Non esiste una formula standard per trasporre un testo letterario in un’opera cinematografica: ciascun progetto esige un approccio diverso. Si può riassumere così il colloquio con uno dei più apprezzati registi croati, Branko Schmidt, tenutosi ieri alla Biblioteca civica di Fiume nell’ambito della ottava edizione dell’History Film Festival. L’appuntamento con il regista, moderato dallo scrittore Nikola Petković, ha voluto offrire uno sguardo approfondito sull’arte dell’adattamento cinematografico anche attraverso la proiezione di spezzoni tratti da quattro film e una serie firmata da Schmidt e basati su opere letterarie.
Un approccio sempre diverso
Nell’introdurre l’autore, nato a Osijek nel 1957, Petković ha spiegato che attualmente Schmidt sta lavorando all’adattamento del pluripremiato romanzo “Listanje kupusa” di Igor Beleš (noto al pubblico fiumano, tra l’altro, anche come membro del gruppo letterario fiumano Ri Lit). Il regista si è detto felice di partecipare anche quest’anno all’HFF e ha sottolineato che ciascun testo letterario che viene adattato per una sceneggiatura richiede una “formula” diversa.
“L’esperienza che uno acquista lavorando a un adattamento non è necessariamente un vantaggio al prossimo progetto, in quanto quest’ultimo esigerà un approccio completamente diverso”, ha puntualizzato il regista, facendo l’esempio del suo lavoro all’adattamento del romanzo “Listanje kupusa”, al quale sta lavorando assieme a Beleš. “Recentemente avevamo candidato la sceneggiatura al concorso per l’assegnamento dei fondi indetto dal Centro audiovisivo croato (HAVC) e non siamo riusciti a superare la selezione. Per questo motivo, dovremo lavorare ancora per ottenere uno scritto che venga apprezzato dalla commissione”, ha spiegato Schmidt, rilevando che per certi film sono state necessarie anche duecento versioni della sceneggiatura, mentre per altri ne sono state scritte appena tre prima di arrivare a quella finale.
Molto difficile adattare capolavori
In questo contesto ha aggiunto pure che è molto più difficile adattare una pièce teatrale o un romanzo che sono dei capolavori, in quanto in questo caso è arduo “liberarsi” dalla potente “voce” dell’autore. Inoltre, un’opera di questo rango è di solito letta da un vasto pubblico che inevitabilmente nutre delle aspettative nei confronti dell’adattamento cinematografico e ciascun lettore ha una propria visione di ciò che dovrebbe trovarsi sullo schermo. “Più bravo lo scrittore, più presente è nella testa di chi adatta la sua opera – ha sottolineato Schmidt –. Per questo motivo, è necessario ‘smembrare’ completamente lo scritto, prendersi il tempo di ‘liberarsi’ dallo scrittore e mantenere l’essenza della sua opera. È molto più facile realizzare un adattamento di uno scrittore mediocre”, ha puntualizzato il regista.

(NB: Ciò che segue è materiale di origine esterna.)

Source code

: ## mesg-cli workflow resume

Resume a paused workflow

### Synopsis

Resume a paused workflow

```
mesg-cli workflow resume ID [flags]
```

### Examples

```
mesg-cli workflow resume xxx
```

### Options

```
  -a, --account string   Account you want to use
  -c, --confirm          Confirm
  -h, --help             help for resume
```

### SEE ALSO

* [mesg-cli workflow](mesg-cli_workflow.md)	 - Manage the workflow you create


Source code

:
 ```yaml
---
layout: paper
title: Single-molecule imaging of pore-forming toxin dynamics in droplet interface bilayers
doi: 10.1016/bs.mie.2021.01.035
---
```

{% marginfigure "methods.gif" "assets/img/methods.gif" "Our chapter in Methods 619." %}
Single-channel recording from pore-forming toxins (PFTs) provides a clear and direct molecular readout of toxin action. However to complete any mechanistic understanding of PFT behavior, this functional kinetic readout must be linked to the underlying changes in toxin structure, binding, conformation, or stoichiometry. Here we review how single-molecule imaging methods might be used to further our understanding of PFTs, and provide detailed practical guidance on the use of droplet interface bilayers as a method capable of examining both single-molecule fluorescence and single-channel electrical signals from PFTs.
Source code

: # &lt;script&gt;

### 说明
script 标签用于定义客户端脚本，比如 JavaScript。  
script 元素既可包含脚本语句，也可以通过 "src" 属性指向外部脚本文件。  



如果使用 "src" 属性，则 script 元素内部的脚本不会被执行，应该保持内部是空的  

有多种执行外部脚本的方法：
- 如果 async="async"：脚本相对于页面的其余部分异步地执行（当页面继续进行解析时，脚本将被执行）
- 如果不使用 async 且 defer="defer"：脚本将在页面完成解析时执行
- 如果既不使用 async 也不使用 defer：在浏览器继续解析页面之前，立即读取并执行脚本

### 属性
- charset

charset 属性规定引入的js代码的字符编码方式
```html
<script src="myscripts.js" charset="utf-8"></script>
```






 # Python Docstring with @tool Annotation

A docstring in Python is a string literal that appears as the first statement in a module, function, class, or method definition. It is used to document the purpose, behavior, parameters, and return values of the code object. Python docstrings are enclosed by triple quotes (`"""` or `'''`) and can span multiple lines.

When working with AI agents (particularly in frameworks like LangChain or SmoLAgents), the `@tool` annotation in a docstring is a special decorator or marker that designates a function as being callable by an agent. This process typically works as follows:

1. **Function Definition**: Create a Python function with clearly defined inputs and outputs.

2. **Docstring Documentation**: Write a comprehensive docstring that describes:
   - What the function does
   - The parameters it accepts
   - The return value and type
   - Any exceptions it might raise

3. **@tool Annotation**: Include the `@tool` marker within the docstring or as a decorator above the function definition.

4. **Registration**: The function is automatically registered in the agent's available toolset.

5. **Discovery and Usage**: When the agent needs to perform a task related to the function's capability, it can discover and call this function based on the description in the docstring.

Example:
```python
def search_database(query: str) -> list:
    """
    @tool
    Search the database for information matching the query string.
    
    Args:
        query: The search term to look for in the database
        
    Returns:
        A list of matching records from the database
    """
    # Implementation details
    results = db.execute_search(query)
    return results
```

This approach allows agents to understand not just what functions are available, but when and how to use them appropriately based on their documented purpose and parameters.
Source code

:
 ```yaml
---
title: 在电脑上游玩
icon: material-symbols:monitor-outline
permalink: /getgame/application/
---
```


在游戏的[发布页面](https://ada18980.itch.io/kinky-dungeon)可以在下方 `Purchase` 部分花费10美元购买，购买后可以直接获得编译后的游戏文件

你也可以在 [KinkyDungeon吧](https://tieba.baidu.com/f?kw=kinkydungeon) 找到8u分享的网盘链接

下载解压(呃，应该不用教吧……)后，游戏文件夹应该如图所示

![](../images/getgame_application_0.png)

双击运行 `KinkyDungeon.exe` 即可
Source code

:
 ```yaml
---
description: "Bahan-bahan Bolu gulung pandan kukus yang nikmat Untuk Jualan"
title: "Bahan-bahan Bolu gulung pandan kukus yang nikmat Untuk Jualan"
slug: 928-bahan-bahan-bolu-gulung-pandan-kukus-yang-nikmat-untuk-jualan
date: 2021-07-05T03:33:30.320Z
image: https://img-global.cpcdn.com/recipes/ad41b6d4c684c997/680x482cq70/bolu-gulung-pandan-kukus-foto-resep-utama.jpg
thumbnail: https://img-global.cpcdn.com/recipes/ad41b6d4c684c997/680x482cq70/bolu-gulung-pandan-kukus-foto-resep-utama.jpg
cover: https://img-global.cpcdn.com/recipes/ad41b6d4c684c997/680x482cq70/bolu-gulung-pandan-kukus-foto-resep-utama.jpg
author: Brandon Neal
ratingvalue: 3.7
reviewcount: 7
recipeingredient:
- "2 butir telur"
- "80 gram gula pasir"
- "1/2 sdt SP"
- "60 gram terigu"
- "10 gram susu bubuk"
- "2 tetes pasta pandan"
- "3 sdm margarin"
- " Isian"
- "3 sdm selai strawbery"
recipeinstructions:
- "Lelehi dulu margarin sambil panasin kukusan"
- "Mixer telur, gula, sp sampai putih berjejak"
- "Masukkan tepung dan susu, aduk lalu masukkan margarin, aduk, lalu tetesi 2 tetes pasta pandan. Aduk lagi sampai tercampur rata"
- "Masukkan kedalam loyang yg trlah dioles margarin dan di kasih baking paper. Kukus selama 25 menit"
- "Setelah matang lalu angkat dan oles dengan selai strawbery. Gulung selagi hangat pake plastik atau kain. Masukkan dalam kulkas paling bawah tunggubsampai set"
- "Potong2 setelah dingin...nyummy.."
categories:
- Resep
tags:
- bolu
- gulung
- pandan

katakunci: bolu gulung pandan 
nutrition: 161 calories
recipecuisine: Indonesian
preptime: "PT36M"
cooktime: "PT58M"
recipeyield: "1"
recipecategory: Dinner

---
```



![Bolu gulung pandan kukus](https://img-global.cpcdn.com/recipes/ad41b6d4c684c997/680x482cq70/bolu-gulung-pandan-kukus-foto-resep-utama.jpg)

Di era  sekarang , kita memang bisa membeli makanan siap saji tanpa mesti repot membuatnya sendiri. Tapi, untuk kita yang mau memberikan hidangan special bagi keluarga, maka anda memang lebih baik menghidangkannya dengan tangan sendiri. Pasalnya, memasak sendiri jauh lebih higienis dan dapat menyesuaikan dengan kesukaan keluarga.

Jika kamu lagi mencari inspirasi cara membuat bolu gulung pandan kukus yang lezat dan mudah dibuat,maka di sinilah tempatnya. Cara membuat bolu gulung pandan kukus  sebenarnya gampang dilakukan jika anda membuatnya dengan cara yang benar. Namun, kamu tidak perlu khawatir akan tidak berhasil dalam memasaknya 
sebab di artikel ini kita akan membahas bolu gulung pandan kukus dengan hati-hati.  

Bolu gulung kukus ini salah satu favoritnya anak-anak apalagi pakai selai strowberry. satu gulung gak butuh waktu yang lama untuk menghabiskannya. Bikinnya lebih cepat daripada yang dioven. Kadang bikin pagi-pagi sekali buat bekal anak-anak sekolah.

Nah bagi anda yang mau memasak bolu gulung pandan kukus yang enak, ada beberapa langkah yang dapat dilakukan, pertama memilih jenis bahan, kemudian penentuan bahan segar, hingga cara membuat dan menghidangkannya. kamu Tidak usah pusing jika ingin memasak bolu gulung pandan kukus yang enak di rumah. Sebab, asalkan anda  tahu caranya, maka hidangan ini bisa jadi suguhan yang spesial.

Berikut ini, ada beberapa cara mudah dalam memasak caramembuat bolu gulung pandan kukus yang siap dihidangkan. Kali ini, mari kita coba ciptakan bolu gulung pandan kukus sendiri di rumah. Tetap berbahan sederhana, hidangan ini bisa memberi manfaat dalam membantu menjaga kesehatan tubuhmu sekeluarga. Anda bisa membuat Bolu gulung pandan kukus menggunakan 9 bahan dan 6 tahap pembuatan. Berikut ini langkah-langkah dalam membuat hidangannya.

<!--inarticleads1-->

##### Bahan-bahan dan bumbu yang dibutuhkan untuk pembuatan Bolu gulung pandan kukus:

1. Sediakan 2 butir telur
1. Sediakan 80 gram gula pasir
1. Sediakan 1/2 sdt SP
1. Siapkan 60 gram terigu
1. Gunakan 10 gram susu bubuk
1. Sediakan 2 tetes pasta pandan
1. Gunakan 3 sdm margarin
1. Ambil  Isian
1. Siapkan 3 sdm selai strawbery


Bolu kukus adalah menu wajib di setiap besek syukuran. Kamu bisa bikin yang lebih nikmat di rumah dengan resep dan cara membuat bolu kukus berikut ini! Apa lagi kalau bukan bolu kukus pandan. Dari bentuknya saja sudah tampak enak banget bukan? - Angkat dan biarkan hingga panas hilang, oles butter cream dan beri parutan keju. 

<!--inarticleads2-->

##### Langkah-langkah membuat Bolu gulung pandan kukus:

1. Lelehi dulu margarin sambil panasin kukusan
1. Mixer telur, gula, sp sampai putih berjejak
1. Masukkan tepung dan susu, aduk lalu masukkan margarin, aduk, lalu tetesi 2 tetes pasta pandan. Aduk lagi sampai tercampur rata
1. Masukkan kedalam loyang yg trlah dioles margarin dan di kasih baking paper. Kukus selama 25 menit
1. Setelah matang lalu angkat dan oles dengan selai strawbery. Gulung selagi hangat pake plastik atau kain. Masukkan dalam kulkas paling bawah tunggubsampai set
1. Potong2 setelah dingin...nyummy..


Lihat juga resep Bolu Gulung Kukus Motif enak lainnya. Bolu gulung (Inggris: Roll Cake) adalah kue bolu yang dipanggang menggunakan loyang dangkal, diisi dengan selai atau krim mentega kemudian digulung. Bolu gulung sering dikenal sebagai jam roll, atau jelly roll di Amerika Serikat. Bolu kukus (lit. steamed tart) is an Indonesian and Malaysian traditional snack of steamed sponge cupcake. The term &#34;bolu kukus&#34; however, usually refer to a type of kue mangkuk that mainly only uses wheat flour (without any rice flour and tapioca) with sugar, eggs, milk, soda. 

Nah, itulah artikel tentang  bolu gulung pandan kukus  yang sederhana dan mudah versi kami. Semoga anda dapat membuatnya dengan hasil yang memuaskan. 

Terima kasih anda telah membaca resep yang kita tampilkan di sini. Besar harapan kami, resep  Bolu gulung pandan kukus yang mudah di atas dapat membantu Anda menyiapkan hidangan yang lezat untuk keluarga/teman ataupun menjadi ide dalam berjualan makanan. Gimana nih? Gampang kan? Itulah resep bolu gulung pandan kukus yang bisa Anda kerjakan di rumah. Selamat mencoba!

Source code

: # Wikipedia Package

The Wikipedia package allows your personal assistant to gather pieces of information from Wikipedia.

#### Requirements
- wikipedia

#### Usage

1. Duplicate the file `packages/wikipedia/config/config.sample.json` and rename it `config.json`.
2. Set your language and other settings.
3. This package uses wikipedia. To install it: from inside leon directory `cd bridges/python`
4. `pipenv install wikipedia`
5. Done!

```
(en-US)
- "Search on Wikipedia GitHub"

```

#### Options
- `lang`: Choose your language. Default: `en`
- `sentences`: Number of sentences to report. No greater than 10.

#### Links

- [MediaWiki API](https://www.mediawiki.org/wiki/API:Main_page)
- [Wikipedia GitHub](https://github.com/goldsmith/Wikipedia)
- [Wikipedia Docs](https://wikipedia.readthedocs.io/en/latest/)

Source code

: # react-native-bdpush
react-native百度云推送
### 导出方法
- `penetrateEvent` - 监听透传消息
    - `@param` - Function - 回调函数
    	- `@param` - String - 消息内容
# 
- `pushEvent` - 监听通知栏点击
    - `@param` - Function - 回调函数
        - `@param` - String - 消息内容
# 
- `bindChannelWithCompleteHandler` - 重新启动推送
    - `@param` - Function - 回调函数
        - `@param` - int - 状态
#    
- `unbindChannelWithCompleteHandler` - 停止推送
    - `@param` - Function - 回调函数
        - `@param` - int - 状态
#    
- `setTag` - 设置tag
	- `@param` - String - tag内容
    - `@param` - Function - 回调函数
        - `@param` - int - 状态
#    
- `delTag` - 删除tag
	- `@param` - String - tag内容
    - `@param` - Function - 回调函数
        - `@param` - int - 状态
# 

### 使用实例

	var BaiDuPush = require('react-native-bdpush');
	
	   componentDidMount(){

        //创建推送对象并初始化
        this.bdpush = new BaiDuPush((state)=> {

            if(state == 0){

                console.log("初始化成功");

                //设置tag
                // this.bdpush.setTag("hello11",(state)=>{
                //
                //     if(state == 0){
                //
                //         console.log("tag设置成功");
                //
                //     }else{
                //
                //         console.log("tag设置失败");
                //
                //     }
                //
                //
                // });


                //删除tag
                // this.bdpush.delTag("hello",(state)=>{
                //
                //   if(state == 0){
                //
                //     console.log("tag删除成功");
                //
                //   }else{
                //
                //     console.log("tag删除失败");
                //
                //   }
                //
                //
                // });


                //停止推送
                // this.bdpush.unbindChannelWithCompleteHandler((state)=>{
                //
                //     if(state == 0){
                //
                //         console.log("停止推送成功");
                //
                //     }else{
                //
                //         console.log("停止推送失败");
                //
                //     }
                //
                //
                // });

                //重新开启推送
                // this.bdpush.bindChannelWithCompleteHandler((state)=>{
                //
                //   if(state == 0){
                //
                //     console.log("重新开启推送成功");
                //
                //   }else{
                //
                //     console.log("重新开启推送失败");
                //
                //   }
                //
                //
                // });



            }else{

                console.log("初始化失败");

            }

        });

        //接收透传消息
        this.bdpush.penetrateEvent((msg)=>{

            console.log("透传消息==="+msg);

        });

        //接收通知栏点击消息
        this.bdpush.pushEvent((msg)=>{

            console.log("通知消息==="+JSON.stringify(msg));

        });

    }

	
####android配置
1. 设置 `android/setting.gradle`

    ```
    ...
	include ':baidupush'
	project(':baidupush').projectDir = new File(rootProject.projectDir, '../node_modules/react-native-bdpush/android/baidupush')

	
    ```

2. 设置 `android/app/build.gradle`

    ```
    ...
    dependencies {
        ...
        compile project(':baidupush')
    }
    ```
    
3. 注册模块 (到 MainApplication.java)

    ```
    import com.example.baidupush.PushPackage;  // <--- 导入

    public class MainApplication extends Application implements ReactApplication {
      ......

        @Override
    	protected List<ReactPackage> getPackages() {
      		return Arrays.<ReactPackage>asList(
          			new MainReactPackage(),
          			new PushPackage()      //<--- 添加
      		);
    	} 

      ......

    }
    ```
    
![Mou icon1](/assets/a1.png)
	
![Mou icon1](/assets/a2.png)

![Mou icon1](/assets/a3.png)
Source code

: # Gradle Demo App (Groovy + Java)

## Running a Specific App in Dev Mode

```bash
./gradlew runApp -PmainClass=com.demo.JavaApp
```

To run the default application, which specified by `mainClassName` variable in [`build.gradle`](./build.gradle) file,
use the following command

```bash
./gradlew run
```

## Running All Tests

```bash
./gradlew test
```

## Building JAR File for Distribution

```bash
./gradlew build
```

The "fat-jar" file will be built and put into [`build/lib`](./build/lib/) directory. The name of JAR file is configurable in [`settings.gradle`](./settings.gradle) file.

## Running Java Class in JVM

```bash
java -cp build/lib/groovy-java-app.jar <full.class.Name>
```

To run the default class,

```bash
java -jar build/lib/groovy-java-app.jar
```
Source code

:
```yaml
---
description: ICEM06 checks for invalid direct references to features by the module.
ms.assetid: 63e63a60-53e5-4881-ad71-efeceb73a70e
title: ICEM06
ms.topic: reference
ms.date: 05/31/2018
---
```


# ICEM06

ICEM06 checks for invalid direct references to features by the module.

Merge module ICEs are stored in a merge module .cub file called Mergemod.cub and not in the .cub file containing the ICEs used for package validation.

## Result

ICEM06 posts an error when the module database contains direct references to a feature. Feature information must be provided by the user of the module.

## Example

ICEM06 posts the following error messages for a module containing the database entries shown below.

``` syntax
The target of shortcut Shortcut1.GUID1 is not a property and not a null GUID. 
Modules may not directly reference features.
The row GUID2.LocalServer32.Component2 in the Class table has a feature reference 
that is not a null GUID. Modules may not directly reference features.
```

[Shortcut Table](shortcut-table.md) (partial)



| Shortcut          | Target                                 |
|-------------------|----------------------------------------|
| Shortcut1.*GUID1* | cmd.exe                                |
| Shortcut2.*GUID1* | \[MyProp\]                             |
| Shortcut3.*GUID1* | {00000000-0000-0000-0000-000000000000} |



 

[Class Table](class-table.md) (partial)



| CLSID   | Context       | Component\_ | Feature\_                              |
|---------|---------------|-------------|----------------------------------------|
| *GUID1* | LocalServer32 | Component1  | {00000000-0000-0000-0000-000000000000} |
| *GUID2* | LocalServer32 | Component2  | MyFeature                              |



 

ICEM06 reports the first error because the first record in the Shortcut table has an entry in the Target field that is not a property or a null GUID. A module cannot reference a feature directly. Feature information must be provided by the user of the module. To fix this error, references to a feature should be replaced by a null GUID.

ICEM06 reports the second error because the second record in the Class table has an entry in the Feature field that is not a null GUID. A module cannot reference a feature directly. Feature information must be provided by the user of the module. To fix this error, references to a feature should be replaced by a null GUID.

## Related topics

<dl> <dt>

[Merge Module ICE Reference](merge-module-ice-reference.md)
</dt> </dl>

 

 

È stato quindi presentato uno spezzone del film “Sokol ga nije volio” del 1988, il primo lungometraggio firmato da Schmidt, basato sull’opera teatrale firmata dal grande attore croato Fabijan Šovagović. Come spiegato da Schmidt, la pièce fu un grande successo teatrale negli anni Ottanta e andò in scena per sette anni. La storia si basa su una vicenda verificatasi nella famiglia di Šovagović alla fine della Seconda guerra mondiale e legata ai destini di coloro che nello Stato croato indipendente (NDH) scelsero di unirsi alle forze armate degli ustascia, oppure vennero costretti ad arruolarsi, e che vennero uccisi dai partigiani alla fine della guerra durante la lunga marcia di Bleiburg. Nonostante la pièce fosse stata vista da migliaia di persone in più di 700 rappresentazioni teatrali, la censura non ebbe nulla da ridire fino a quando la storia non divenne un’opera cinematografica, il che è una dimostrazione del potere del cinema. Come spiegato da Schmidt, nella serata della première del film a Vinkovci, sia Šovagović che egli stesso vennero scortati in questura e interrogati, accusati di essere dei simpatizzanti degli ustascia. Ebbero seri problemi con l’UDBA, ma il film non fu archiviato grazie all’intervento dell’ex professore di Schmidt, l’unico premio Oscar croato Dušan Vukotić (premiato per il cartone animato “Surogat” nel 1961), che in veste di capo della commissione artistica per la censura decise di non proibire la proiezione del film dicendo che “i tempi sono cambiati e di certe cose è necessario parlare”.
L’interessante colloquio, che ha visto anche interventi dal pubblico, è proseguito con le proiezioni di spezzoni di film “Metastaze”, “Ljudožder vegetarijanac” e “Đuka Begović”.